[Dataset entries]
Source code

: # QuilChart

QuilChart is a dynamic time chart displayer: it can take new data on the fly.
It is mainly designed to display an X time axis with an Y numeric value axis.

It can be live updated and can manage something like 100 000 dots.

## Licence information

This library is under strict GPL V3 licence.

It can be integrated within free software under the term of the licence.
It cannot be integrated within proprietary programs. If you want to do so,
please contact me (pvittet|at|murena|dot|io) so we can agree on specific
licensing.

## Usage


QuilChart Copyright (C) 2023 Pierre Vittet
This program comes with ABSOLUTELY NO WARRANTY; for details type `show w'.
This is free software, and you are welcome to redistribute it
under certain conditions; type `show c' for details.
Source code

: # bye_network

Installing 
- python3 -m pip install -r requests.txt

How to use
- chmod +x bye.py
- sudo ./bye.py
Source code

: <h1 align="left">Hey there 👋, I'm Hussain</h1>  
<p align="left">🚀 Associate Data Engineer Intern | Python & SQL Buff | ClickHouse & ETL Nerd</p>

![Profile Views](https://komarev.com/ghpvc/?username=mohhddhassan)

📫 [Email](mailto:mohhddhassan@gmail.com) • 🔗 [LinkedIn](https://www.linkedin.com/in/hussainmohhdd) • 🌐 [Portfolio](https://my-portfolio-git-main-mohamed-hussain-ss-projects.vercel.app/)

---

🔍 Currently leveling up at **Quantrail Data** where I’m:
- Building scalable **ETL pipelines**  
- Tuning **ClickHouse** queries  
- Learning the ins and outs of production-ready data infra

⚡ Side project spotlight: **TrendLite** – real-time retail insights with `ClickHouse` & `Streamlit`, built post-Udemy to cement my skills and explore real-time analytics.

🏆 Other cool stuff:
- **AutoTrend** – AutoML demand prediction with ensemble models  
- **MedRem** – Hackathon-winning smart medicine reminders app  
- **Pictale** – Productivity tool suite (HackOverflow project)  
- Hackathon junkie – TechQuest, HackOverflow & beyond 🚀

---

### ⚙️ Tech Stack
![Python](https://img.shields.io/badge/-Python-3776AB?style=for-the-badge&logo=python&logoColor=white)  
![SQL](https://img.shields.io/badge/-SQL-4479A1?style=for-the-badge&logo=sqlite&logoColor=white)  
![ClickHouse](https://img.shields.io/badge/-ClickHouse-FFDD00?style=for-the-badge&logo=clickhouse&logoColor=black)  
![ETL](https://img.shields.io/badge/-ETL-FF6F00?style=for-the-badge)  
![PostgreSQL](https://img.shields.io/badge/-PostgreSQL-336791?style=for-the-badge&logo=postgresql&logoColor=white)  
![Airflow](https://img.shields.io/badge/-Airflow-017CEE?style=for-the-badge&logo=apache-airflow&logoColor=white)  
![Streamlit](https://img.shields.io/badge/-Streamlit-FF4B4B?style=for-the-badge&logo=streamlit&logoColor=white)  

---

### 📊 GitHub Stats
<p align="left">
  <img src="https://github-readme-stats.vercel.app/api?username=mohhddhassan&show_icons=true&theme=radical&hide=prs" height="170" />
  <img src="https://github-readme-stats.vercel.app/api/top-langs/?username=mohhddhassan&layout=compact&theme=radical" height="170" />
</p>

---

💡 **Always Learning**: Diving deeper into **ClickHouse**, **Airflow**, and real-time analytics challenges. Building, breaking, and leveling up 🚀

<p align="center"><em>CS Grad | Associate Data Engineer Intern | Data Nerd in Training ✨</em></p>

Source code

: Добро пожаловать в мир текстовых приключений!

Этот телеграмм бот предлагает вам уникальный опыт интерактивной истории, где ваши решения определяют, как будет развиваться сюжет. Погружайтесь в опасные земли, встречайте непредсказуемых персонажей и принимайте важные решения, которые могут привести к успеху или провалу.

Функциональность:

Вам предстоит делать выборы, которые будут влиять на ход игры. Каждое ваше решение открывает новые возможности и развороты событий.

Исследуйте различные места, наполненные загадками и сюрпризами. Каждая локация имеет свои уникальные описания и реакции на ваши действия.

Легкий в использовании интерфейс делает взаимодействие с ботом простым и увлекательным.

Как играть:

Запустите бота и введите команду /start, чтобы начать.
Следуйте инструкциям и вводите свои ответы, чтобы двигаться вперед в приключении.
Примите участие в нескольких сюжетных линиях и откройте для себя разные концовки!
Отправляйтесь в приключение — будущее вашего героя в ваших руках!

### [ABOUT THIS EXERCISE]
Gather up every line in the data above that contains the word "Airflow", copying each one.

### [WORKED SOLUTION]
![Airflow](https://img.shields.io/badge/-Airflow-017CEE?style=for-the-badge&logo=apache-airflow&logoColor=white)  
💡 **Always Learning**: Diving deeper into **ClickHouse**, **Airflow**, and real-time analytics challenges. Building, breaking, and leveling up 🚀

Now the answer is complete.